The consolidated results for the three months ended March 31, 2020 and 2019 are available at the end of this news release.
A conference call and live webcast has been scheduled for 10 a.m. (Eastern Time) on Friday, April 24, 2020. Participants should dial 647-689-5656 or 1-877-823-8624 at least 10 minutes prior to the conference time. The reservation number is 5650787. An accompanying presentation of the first quarter 2020 financial results will be available after market close on April 23, 2020 at www.aecon.com/Investing.
A live webcast of the conference call will also be available at www.aecon.com/InvestorCalendar. Participants should join the webcast at least 15 minutes prior to the conference time to register and install any necessary software. For those unable to attend the call, a replay will be available after 2 p.m. on April 24, 2020 at 1-800-585-8367 or 416-621-4642 until midnight on May 8, 2020. The reservation number is 5650787. A replay of the webcast will also be available within 24 hours following the call.
AECON 2020 ANNUAL GENERAL MEETING
Aecon’s Annual General Meeting will be held on June 2, 2020 using a virtual meeting format. Additional details will be sent out in the Notice of Meeting and Record Date to be filed on SEDAR.
As a Canadian leader in construction and infrastructure development with global expertise, Aecon Group Inc. (TSX: ARE) strives to be the number one Canadian infrastructure company. Aecon safely, profitably and sustainably delivers integrated solutions to private and public-sector clients through its Construction segment in the Civil, Urban Transportation, Nuclear, Utility and Industrial sectors, and provides project development, financing, investment and management services through its Concessions segment. Join our online community on Twitter, LinkedIn, Facebook and Instagram @AeconGroup.
For further information:
SVP, Corporate Development and Investor Relations
Senior Director, Corporate Affairs
STATEMENT ON FORWARD-LOOKING INFORMATION
The information in this press release includes certain forward-looking statements. These forward-looking statements are based on currently available competitive, financial and economic data and operating plans but are subject to risks and uncertainties. Forward-looking statements may include, without limitation, statements regarding the operations, business, financial condition, expected financial results, performance, prospects, ongoing objectives, strategies and outlook for Aecon. Forward-looking statements may in some cases be identified by words such as "will," "plans," "believes," "expects," "anticipates," "estimates," "projects," "intends," "should" or the negative of these terms, or similar expressions. In addition to events beyond Aecon's control, there are factors which could cause actual or future results, performance or achievements to differ materially from those expressed or inferred herein including, but not limited to: the timing of projects, unanticipated costs and expenses, the failure to recognize and adequately respond to climate change concerns or public and governmental expectations on climate matters, general market and industry conditions and operational and reputational risks, including large project risk and contractual factors and risks relating to the COVID-19 pandemic.

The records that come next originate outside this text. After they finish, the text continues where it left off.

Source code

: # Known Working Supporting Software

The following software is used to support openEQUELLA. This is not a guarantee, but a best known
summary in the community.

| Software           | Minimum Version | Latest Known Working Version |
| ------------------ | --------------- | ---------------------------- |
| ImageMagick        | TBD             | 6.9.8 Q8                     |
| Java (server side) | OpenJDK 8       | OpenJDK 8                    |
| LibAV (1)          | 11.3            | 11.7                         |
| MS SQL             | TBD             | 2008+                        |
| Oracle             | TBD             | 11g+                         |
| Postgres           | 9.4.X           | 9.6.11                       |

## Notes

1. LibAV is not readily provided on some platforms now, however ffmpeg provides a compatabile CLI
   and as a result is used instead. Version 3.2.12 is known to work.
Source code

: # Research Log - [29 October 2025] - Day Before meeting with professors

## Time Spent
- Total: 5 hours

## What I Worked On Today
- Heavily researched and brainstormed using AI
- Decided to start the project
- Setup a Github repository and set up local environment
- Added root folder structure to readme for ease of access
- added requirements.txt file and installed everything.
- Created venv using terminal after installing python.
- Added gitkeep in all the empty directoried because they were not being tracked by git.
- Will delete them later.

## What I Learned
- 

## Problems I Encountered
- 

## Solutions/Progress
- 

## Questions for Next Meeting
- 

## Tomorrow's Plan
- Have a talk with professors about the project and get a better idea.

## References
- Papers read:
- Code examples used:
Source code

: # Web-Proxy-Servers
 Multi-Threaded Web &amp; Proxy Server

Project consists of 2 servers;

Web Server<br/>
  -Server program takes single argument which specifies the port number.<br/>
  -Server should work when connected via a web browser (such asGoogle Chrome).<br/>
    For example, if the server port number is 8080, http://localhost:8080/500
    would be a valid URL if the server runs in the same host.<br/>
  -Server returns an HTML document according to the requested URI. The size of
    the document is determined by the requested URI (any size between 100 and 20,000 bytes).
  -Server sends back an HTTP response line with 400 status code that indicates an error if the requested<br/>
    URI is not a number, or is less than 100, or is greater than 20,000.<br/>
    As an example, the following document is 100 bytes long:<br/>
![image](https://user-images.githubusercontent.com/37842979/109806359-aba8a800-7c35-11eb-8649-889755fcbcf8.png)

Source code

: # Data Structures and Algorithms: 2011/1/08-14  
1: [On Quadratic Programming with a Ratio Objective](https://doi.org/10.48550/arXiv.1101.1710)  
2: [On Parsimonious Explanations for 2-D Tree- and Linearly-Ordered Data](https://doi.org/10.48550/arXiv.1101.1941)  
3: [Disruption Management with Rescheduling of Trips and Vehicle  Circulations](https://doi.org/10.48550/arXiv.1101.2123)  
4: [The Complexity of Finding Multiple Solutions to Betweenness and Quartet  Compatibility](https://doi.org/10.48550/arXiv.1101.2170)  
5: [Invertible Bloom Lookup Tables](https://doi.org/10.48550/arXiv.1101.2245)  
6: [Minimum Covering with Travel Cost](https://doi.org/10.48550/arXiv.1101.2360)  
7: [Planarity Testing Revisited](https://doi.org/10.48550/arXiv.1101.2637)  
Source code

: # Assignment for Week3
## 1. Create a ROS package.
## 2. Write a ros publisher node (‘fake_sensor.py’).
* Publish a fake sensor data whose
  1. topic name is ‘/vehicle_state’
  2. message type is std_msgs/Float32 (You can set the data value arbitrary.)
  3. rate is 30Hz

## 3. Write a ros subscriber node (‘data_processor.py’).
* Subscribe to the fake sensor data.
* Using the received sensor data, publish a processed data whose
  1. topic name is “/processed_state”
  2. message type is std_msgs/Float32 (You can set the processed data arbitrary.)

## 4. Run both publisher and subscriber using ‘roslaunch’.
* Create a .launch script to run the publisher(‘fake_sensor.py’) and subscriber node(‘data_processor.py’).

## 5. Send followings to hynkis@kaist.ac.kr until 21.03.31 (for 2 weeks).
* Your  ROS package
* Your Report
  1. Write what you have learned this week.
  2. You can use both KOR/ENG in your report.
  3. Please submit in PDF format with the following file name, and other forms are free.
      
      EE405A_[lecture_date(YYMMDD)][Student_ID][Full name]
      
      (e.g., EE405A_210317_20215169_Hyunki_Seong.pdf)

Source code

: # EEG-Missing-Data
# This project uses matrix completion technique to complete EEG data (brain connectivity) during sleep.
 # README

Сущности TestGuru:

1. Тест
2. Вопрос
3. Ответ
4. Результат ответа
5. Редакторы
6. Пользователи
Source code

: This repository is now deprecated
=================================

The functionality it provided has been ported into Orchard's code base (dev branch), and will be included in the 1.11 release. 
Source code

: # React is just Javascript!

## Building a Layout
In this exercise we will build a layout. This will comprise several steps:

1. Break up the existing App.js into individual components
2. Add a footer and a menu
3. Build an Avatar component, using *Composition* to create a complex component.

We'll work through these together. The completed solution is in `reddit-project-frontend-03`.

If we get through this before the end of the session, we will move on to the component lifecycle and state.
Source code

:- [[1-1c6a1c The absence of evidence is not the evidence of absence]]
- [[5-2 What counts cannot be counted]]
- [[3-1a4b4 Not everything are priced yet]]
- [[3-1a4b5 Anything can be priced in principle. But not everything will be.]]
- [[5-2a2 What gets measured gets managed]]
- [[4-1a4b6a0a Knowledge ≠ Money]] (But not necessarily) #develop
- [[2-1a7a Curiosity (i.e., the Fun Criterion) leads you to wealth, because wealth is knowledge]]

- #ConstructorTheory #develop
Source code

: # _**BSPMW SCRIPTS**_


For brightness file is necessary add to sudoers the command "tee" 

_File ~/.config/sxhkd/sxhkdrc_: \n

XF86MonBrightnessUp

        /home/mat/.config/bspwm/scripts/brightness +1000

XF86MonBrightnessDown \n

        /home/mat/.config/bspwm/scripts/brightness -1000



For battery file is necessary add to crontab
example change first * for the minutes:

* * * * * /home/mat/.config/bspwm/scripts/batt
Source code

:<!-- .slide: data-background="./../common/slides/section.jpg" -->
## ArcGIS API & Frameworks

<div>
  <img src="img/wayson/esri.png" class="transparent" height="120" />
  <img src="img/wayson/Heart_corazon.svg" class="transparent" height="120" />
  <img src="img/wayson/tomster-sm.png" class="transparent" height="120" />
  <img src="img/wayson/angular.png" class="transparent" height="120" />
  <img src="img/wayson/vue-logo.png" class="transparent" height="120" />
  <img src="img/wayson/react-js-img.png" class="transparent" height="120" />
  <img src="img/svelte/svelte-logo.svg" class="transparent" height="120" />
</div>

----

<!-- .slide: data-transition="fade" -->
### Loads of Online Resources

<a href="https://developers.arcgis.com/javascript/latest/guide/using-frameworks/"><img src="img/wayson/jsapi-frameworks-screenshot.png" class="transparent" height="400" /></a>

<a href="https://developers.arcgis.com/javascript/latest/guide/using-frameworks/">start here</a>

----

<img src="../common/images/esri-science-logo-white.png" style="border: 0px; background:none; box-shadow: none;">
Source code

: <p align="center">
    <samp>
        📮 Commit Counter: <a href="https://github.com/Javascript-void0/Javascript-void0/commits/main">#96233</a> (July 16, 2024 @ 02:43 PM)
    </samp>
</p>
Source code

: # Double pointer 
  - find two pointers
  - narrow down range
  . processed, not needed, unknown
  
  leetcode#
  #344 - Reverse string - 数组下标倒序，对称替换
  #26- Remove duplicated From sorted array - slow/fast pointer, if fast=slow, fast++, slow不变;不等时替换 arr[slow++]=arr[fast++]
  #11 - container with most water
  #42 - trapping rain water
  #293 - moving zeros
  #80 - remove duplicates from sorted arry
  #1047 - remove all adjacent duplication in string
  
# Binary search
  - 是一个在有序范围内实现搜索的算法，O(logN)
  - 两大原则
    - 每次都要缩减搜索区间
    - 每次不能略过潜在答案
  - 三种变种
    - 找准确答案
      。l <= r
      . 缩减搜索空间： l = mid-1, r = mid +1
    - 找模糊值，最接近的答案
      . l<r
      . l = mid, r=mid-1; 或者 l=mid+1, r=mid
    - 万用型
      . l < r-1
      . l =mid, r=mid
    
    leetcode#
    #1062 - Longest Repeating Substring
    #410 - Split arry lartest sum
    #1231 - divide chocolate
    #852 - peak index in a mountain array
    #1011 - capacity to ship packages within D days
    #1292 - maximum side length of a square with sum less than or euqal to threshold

Readers are referred to the specific risk factors relating to and affecting Aecon's business and operations as filed by Aecon pursuant to applicable securities laws. Except as required by applicable securities laws, forward-looking statements speak only as of the date on which they are made and Aecon undertakes no obligation to publicly update or revise any forward-looking statement, whether as a result of new information, future events or otherwise.